The original dreadnought was H.M.S. Dreadnought, the British battleship that revolutionized sea warfare during World War I. It was named after a ship of the line at the Battle of Trafalgar, and it gave her name to a revolution in naval warfare. Built in Portsmouth dockyard in just over a year, she was the best-armed and fastest battleship in the world when completed in 1906. Soon after, there was a whole class of vessels known as Dreadnoughts
The PRS-2 Dreadnought is actually named after the next British Navy ship to be named HMS Dreadnought. That was the Nuclear powered submarine S101.
The introduction of nuclear powered submarines marked a huge leap forward in submarine warfare for the Royal Navy. HMS Dreadnought, the Royal Navy's first nuclear powered submarine, entered service in 1963. Her nuclear propulsion allowed to succeed where earlier boats had failed, as true fleet submarines, fast enough to protect a convoy or task force and scout ahead of the main fleet. Her ability to remain submerged without having to surface for air was a critical advantage over smaller conventional submarines and her mere presence could be enough to deter aggression.
Dreadnought's hull was based on a streamlined teardrop design employed by the USS Albacore, although her hydroplanes were positioned at the bow rather than on the fin.
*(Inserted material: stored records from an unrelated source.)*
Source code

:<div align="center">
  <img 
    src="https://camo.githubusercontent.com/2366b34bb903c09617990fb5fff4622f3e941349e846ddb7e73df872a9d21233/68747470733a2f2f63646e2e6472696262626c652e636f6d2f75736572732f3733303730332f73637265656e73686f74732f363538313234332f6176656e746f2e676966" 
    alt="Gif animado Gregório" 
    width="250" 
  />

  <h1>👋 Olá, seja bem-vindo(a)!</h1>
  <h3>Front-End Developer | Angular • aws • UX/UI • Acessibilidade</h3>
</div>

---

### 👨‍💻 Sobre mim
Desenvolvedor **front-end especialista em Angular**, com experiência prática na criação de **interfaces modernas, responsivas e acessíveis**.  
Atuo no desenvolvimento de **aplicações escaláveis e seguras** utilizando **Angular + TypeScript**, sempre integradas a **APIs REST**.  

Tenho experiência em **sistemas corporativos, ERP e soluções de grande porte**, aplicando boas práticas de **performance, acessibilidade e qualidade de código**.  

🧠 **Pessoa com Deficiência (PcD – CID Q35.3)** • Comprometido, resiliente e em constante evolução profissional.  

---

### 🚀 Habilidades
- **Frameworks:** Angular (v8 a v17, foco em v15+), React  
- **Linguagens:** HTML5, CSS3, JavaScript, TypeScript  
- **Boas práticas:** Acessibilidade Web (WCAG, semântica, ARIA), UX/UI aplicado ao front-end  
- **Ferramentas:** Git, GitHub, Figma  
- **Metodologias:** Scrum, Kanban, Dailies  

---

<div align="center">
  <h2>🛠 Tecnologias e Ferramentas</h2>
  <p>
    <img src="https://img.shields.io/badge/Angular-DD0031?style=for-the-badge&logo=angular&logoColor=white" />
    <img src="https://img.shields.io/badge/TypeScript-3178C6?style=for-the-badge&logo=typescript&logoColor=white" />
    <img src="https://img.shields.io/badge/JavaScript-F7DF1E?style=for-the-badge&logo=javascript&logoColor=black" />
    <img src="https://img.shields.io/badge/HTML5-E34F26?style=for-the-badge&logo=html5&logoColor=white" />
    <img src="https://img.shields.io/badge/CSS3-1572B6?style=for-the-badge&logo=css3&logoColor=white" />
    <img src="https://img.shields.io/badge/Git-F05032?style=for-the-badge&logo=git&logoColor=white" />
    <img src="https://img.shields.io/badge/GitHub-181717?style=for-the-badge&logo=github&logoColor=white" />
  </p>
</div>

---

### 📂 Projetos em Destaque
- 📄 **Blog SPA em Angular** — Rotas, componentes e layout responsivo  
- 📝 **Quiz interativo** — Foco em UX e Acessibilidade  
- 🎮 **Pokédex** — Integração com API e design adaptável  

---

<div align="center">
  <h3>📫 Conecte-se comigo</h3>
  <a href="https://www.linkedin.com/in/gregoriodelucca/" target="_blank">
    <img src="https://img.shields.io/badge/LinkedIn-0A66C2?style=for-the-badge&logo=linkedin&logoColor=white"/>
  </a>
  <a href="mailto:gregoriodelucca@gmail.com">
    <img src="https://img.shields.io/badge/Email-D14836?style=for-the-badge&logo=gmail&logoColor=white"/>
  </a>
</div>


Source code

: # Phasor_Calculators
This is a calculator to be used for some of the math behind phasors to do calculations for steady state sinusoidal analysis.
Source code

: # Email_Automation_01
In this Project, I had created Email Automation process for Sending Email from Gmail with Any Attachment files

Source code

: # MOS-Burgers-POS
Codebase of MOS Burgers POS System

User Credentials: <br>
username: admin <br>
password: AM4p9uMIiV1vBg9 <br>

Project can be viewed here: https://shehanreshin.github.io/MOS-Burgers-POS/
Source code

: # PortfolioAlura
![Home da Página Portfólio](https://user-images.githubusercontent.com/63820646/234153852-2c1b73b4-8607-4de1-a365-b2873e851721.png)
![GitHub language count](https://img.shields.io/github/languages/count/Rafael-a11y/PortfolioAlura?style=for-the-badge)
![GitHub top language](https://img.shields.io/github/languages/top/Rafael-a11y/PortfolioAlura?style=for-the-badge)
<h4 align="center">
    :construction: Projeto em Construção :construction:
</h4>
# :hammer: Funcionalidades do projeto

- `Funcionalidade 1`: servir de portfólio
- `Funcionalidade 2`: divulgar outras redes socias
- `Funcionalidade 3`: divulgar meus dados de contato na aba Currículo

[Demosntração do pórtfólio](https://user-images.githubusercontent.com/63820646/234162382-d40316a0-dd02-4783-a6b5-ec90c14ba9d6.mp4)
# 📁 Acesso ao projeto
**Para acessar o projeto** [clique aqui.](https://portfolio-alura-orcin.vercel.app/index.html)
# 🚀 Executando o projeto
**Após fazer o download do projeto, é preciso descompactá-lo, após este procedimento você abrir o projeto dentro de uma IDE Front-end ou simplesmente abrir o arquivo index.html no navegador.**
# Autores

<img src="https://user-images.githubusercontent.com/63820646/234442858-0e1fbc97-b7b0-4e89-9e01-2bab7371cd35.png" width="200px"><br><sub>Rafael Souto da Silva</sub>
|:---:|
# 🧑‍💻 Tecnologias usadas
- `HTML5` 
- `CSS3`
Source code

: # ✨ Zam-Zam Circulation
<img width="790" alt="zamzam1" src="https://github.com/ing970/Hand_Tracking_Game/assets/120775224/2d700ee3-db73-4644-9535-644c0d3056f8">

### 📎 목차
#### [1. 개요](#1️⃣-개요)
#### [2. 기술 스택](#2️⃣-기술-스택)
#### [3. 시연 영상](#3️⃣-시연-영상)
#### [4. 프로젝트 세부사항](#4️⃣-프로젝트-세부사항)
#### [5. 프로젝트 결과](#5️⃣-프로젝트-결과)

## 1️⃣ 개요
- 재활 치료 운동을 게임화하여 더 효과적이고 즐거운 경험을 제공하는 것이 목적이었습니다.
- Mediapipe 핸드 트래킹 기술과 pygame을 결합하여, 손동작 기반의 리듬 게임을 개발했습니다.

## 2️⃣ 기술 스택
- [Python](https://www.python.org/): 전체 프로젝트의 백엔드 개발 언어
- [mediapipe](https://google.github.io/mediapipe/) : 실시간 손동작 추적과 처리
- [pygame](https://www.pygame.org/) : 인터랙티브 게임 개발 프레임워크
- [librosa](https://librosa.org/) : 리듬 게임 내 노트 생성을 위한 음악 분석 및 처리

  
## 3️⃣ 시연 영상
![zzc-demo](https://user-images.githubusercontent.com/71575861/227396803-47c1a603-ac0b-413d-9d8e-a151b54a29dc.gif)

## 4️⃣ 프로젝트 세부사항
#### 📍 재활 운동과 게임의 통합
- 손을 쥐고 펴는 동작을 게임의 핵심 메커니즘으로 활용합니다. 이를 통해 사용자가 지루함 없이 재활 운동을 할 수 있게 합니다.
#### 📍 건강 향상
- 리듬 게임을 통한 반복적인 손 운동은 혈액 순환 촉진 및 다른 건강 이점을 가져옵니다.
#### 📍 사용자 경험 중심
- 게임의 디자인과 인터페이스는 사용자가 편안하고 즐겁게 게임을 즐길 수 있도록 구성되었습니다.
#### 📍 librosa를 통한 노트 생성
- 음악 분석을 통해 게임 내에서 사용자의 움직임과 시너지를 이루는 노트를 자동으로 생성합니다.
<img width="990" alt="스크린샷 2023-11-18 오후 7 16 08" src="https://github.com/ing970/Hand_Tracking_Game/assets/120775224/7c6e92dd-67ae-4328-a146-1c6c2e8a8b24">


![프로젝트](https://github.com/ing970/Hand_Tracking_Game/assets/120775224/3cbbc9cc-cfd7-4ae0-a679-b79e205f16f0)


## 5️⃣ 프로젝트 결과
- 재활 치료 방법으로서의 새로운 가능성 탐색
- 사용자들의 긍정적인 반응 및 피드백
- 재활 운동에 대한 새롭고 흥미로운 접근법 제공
The design put more emphasis on speed than quietness. The distinctive whale shaped casing and a fin shaped conning tower both helped to reduce drag. She measuring 80.8 metres in length and 9.7 metres in beam and displaced 3,000 tons, which is small by comparison to later nuclear submarines and she was fitted with six forward torpedo tubes. She had a complement of 113 officers and men and greater emphasis was placed on crew comfort than with other submarines particularly because of the long periods of time which would be spent submerged. Dreadnought's principle role was be to detect and destroy enemy submarines and hence the term "hunter-killer" was used to describe her.
In 1971 HMS Dreadnought became the first British submarine to surface at the North Pole. Under the command of Cdr. Alan Kennedy she traveled 1,500 miles under the ice before breaking through the surface on March 3rd. Compared with newer submarines, Dreadnought was smaller and noisier and towards the end of the 1970s she began to suffer from a number of technical problems and was withdrawn from service in 1981. Initially she was laid up at Chatham, however, the closure of this base forced her relocation to Rosyth. She was towed to the Scottish Dockyard on 13th April 1983 and remains there today.
"We are calling this ship Dreadnought because it is opening a new epoch just as was the old Dreadnought, built fifty years ago"
-Earl of Selkirk, First Lord of the Admiralty, July 1959.
Will the PRS-2 Dreadnought be just as monumental as her forebearers? Time will tell.